More and more Americans believe that poverty is caused by circumstances that are beyond poor people's control, according to an NYC News/Wall Street Journal poll.
This shows a change in public opinion from 20 years ago, when the majority of poll respondents said that poverty was caused by "people not doing enough." Now 47 percent of respondents say that poverty is due to other factors, out of the individual's control.
America's struggle to recover from the recession has dropped more people into poverty. Before the Great Recession in 2007, the poverty rate was 12.5. Now it's 15 percent, and 50 million Americans live below the poverty line, which the federal government defines as $23,850 for a family of four, according to the Department of Health and Human Services.
“In hard economic times, people become more sympathetic to the poor,” Martin Gilens, a political scientist at Princeton University, told NBC. “In 1995, we were in a period of economic expansion. Even the less well-off benefitted considerably. Now we’re in the most visible period of dire economic circumstances for Americans. If you look around and you see that there’s high unemployment and a generally poor economy, you’re more likely to explain poverty through those factors.”
A recent Pew Research study indicates that a majority of Americans believe that "today the rich really do get richer and the poor get poorer," and 35 percent of Americans agreed that “hard work offers little guarantee of success.”
While attitudes are softening around the causes of poverty, they do break down differently by political affiliation and gender. In the Pew poll, Democrats were more than twice as likely to say that poverty is out of an individual's control — at more than 60 percent — while the same was true of 27 percent of Republicans. More than half of women said that poverty was due to outside forces, compared to under 40 percent for men.
White Republican men are still more likely to believe that poverty is due to lack of individual effort, but even that group is becoming more sympathetic, according to the poll results.
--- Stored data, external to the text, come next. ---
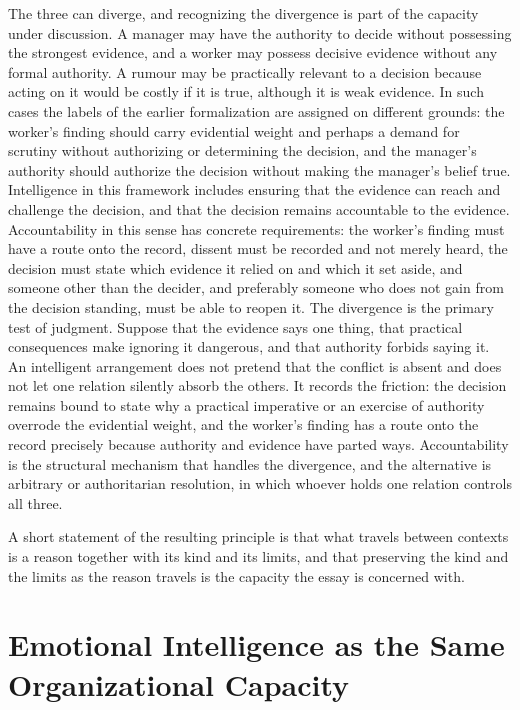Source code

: \documentclass[12pt, a4paper]{article}
\begin{document}
The three can diverge, and recognizing the divergence is part of the capacity under discussion. A manager may have the authority to decide without possessing the strongest evidence, and a worker may possess decisive evidence without any formal authority. A rumour may be practically relevant to a decision because acting on it would be costly if it is true, although it is weak evidence. In such cases the labels of the earlier formalization are assigned on different grounds: the worker's finding should carry evidential weight and perhaps a demand for scrutiny without authorizing or determining the decision, and the manager's authority should authorize the decision without making the manager's belief true. Intelligence in this framework includes ensuring that the evidence can reach and challenge the decision, and that the decision remains accountable to the evidence. Accountability in this sense has concrete requirements: the worker's finding must have a route onto the record, dissent must be recorded and not merely heard, the decision must state which evidence it relied on and which it set aside, and someone other than the decider, and preferably someone who does not gain from the decision standing, must be able to reopen it. The divergence is the primary test of judgment. Suppose that the evidence says one thing, that practical consequences make ignoring it dangerous, and that authority forbids saying it. An intelligent arrangement does not pretend that the conflict is absent and does not let one relation silently absorb the others. It records the friction: the decision remains bound to state why a practical imperative or an exercise of authority overrode the evidential weight, and the worker's finding has a route onto the record precisely because authority and evidence have parted ways. Accountability is the structural mechanism that handles the divergence, and the alternative is arbitrary or authoritarian resolution, in which whoever holds one relation controls all three.

A short statement of the resulting principle is that what travels between contexts is a reason together with its kind and its limits, and that preserving the kind and the limits as the reason travels is the capacity the essay is concerned with.

\section{Emotional Intelligence as the Same Organizational Capacity}
\end{document}
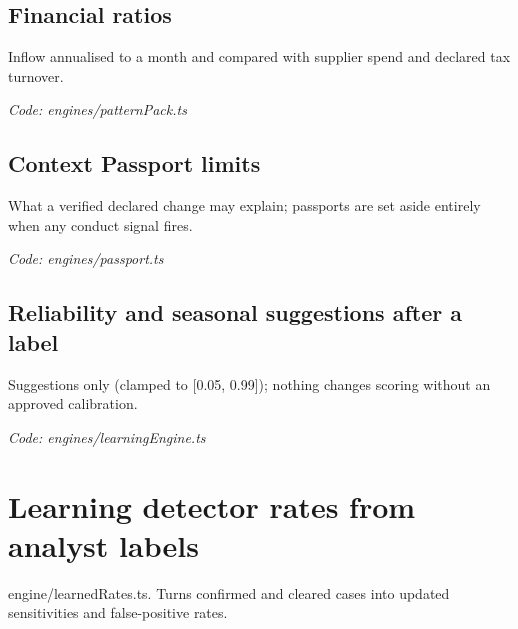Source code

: \documentclass[11pt,a4paper]{article}
\newcommand{\where}[1]{\par{\small\itshape\color{mute}Code: #1}\par}
\begin{document}
\subsection*{Financial ratios}
\par\smallskip\noindent{}\par\smallskip
Inflow annualised to a month and compared with supplier spend and declared tax turnover.
\where{engines/patternPack.ts}

\subsection*{Context Passport limits}
\par\smallskip\noindent{}\par\smallskip
What a verified declared change may explain; passports are set aside entirely when any conduct signal fires.
\where{engines/passport.ts}

\subsection*{Reliability and seasonal suggestions after a label}
\par\smallskip\noindent{}\par\smallskip
\par\smallskip\noindent{}\par\smallskip
Suggestions only (clamped to [0.05, 0.99]); nothing changes scoring without an approved calibration.
\where{engines/learningEngine.ts}

\clearpage
\section{Learning detector rates from analyst labels}
{\color{mute}engine/learnedRates.ts. Turns confirmed and cleared cases into updated sensitivities and false-positive rates.}
\end{document}
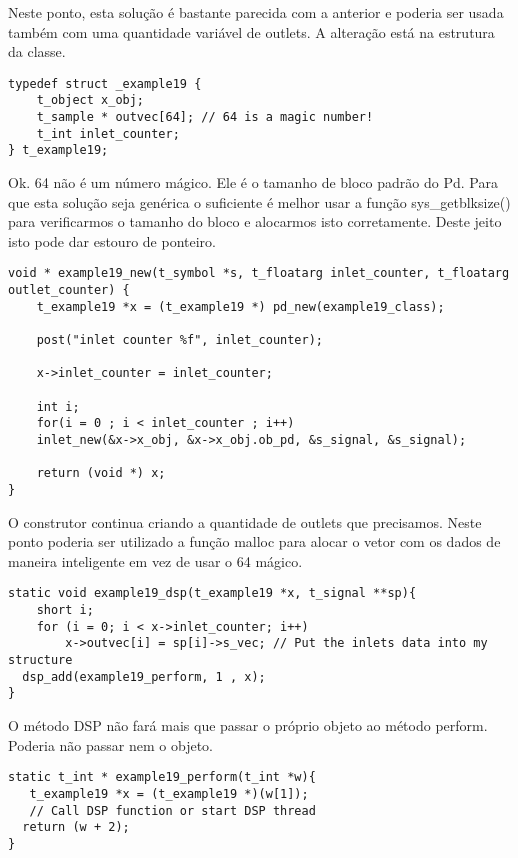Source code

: Neste ponto, esta solução é bastante parecida com a anterior e poderia ser usada também com uma quantidade
variável de outlets. A alteração está na estrutura da classe.

\begin{lstlisting}
typedef struct _example19 {
    t_object x_obj;
    t_sample * outvec[64]; // 64 is a magic number!
    t_int inlet_counter;
} t_example19;
\end{lstlisting}

Ok. 64 não é um número mágico. Ele é o tamanho de bloco padrão do Pd. Para que esta solução
seja genérica o suficiente é melhor usar a função sys\_getblksize() para verificarmos o tamanho
do bloco e alocarmos isto corretamente. Deste jeito isto pode dar estouro de ponteiro. 

\begin{lstlisting}
void * example19_new(t_symbol *s, t_floatarg inlet_counter, t_floatarg outlet_counter) {
    t_example19 *x = (t_example19 *) pd_new(example19_class);

    post("inlet counter %f", inlet_counter);

    x->inlet_counter = inlet_counter;

    int i;
    for(i = 0 ; i < inlet_counter ; i++)
	inlet_new(&x->x_obj, &x->x_obj.ob_pd, &s_signal, &s_signal);

    return (void *) x;
}
\end{lstlisting}

O construtor continua criando a quantidade de outlets que precisamos. Neste ponto poderia
ser utilizado a função malloc para alocar o vetor com os dados de maneira inteligente em 
vez de usar o 64 mágico.

\begin{lstlisting}
static void example19_dsp(t_example19 *x, t_signal **sp){
    short i;
    for (i = 0; i < x->inlet_counter; i++)
        x->outvec[i] = sp[i]->s_vec; // Put the inlets data into my structure
  dsp_add(example19_perform, 1 , x);
}
\end{lstlisting}

O método DSP não fará mais que passar o próprio objeto ao método perform. Poderia não passar nem o objeto.

\begin{lstlisting}
static t_int * example19_perform(t_int *w){
   t_example19 *x = (t_example19 *)(w[1]);
   // Call DSP function or start DSP thread
  return (w + 2);
}
\end{lstlisting}

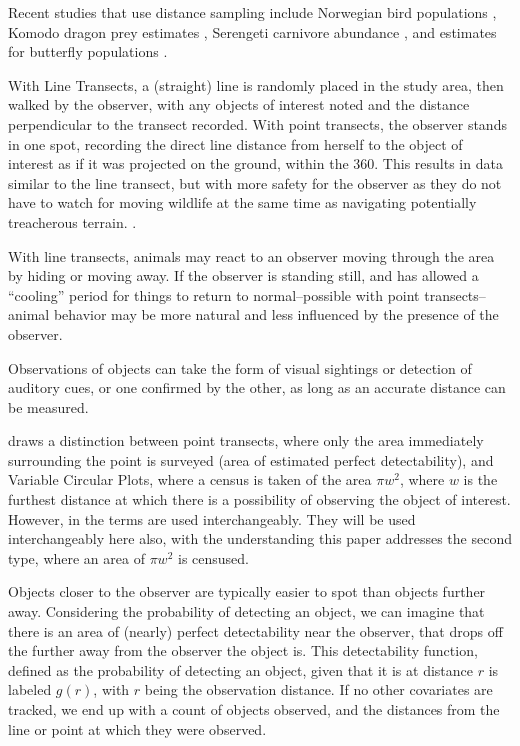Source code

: \documentclass[12pt]{article}
\begin{document}
Recent studies that use distance sampling include Norwegian bird populations \parencite{pedersen2012}, Komodo dragon prey estimates \parencite{komodo2013}, Serengeti carnivore abundance \parencite{serengeti2011}, and estimates for butterfly populations \parencite{butterfly2011}. 

With Line Transects, a (straight) line is randomly placed in the study area, then walked by the observer, with any objects of interest noted and the distance perpendicular to the transect recorded. With point transects, the observer stands in one spot, recording the direct line distance from herself to the object of interest as if it was projected on the ground, within the 360\textdegree. This results in data similar to the line transect, but with more safety for the observer as they do not have to watch for moving wildlife at the same time as navigating potentially treacherous terrain. \cite{ramsey1979}.

With line transects, animals may react to an observer moving through the area by hiding or moving away. If the observer is standing still, and has allowed a ``cooling'' period for things to return to normal--possible with point transects--animal behavior may be more natural and less influenced by the presence of the observer.

Observations of objects can take the form of visual sightings or detection of auditory cues, or one confirmed by the other, as long as an accurate distance can be measured.

\textcite{buckland2001} draws a distinction between point transects, where only the area immediately surrounding the point is surveyed (area of estimated perfect detectability), and Variable Circular Plots, where a census is taken of the area $\pi w^2$, where $w$ is the furthest distance at which there is a possibility of observing the object of interest. However, in \textcite{buckland2006, quang1993} the terms are used interchangeably. They will be used interchangeably here also, with the understanding this paper addresses the second type, where an area of $\pi w^2$ is censused.

Objects closer to the observer are typically easier to spot than objects further away. Considering the probability of detecting an object, we can imagine that there is an area of (nearly) perfect detectability near the observer, that drops off the further away from the observer the object is. This detectability function, defined as the probability of detecting an object, given that it is at distance $r$ is labeled $g(r)$, with $r$ being the observation distance. If no other covariates are tracked, we end up with a count of objects observed, and the distances from the line or point at which they were observed.
\end{document}
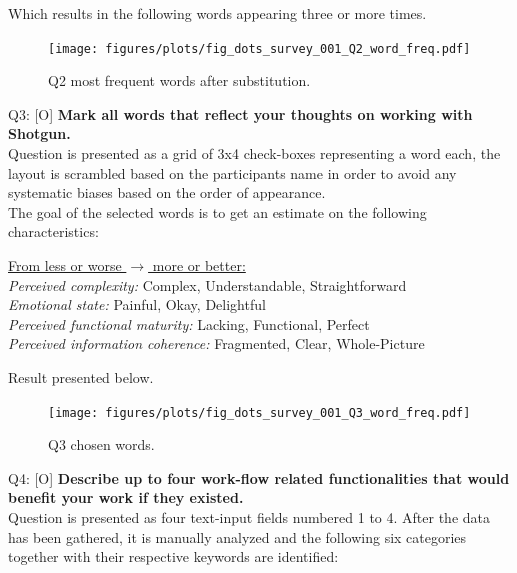   Which results in the following words appearing three or more times.

  \begin{figure}[H]
    \centering
    \texttt{[image: figures/plots/fig\_dots\_survey\_001\_Q2\_word\_freq.pdf]}
    \caption{Q2 most frequent words after substitution.}
  \end{figure}

  Q3: [O] \textbf{%
    Mark all words that reflect your thoughts on working with \\Shotgun.
  } \\
    Question is presented as a grid of 3x4 check-boxes representing a word each,
    the layout is scrambled based on the participants name in order to avoid any
    systematic biases based on the order of appearance. \\

    The goal of the selected words is to get an estimate on the following
    characteristics: \\
    \begin{adjustwidth}{0.5cm}{}
      \underline{From less or worse $\longrightarrow$ more or better:} \\
      \textit{Perceived complexity:} Complex, Understandable, Straightforward \\
      \textit{Emotional state:} Painful, Okay, Delightful \\
      \textit{Perceived functional maturity:} Lacking, Functional, Perfect \\
      \textit{Perceived information coherence:} Fragmented, Clear, Whole-Picture \\
    \end{adjustwidth}

    Result presented below.

    \begin{figure}[H]
      \centering
      \hspace{-2.35cm}
      \texttt{[image: figures/plots/fig\_dots\_survey\_001\_Q3\_word\_freq.pdf]}
      \caption{Q3 chosen words.}
    \end{figure}

  Q4: [O] \textbf{%
    Describe up to four work-flow related functionalities that would benefit
    your work if they existed.
  } \\

    Question is presented as four text-input fields numbered 1 to 4.
    After the data has been gathered, it is manually analyzed and the following
    six categories together with their respective keywords are identified:

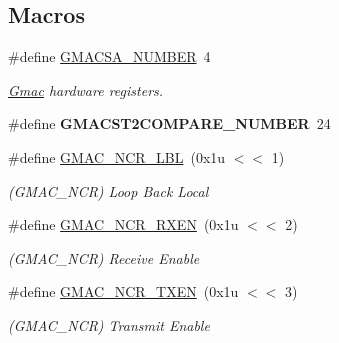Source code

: \subsection*{Macros}
\begin{DoxyCompactItemize}
\item 
\mbox{\label{group__SAMV71__GMAC_gaa647e0e4433f73db7438443c6d90aadb}} 
\#define \mbox{\hyperlink{group__SAMV71__GMAC_gaa647e0e4433f73db7438443c6d90aadb}{G\+M\+A\+C\+S\+A\+\_\+\+N\+U\+M\+B\+ER}}~4
\begin{DoxyCompactList}\small\item\em \mbox{\hyperlink{structGmac}{Gmac}} hardware registers. \end{DoxyCompactList}\item 
\mbox{\label{group__SAMV71__GMAC_gaecc0163d037f0e089dbb037719862bc2}} 
\#define {\bfseries G\+M\+A\+C\+S\+T2\+C\+O\+M\+P\+A\+R\+E\+\_\+\+N\+U\+M\+B\+ER}~24
\item 
\mbox{\label{group__SAMV71__GMAC_ga755eb1962a4bfcf8785af7ffda9a10de}} 
\#define \mbox{\hyperlink{group__SAMV71__GMAC_ga755eb1962a4bfcf8785af7ffda9a10de}{G\+M\+A\+C\+\_\+\+N\+C\+R\+\_\+\+L\+BL}}~(0x1u $<$$<$ 1)
\begin{DoxyCompactList}\small\item\em (G\+M\+A\+C\+\_\+\+N\+CR) Loop Back Local \end{DoxyCompactList}\item 
\mbox{\label{group__SAMV71__GMAC_gacb35b345b04d2c77ef252c03146794a3}} 
\#define \mbox{\hyperlink{group__SAMV71__GMAC_gacb35b345b04d2c77ef252c03146794a3}{G\+M\+A\+C\+\_\+\+N\+C\+R\+\_\+\+R\+X\+EN}}~(0x1u $<$$<$ 2)
\begin{DoxyCompactList}\small\item\em (G\+M\+A\+C\+\_\+\+N\+CR) Receive Enable \end{DoxyCompactList}\item 
\mbox{\label{group__SAMV71__GMAC_ga69039c870c224c221b1c6b2f70aab80d}} 
\#define \mbox{\hyperlink{group__SAMV71__GMAC_ga69039c870c224c221b1c6b2f70aab80d}{G\+M\+A\+C\+\_\+\+N\+C\+R\+\_\+\+T\+X\+EN}}~(0x1u $<$$<$ 3)
\begin{DoxyCompactList}\small\item\em (G\+M\+A\+C\+\_\+\+N\+CR) Transmit Enable \end{DoxyCompactList}\item 
$$
\end{DoxyCompactItemize}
Interestingly, Pew results show little shift in public opinion about government spending on poverty and safety net programs. Instead, most respondents favored job creation and equal educational opportunity as ways to close the growing gap between rich and poor. Respondents also pointed to the minimum wage, which pays an annual salary of $15,000 a year for full-time workers — not enough to rise above the poverty level.
“Without a good education, and without family money to support young people, it’s hard to get ahead,” Donna Myers, 61, a conservative independent who works as an insurance agent in rural North Carolina and earned a college degree well into adulthood, told NBC. “If you are born into a social economic group, you pretty much maintain that.”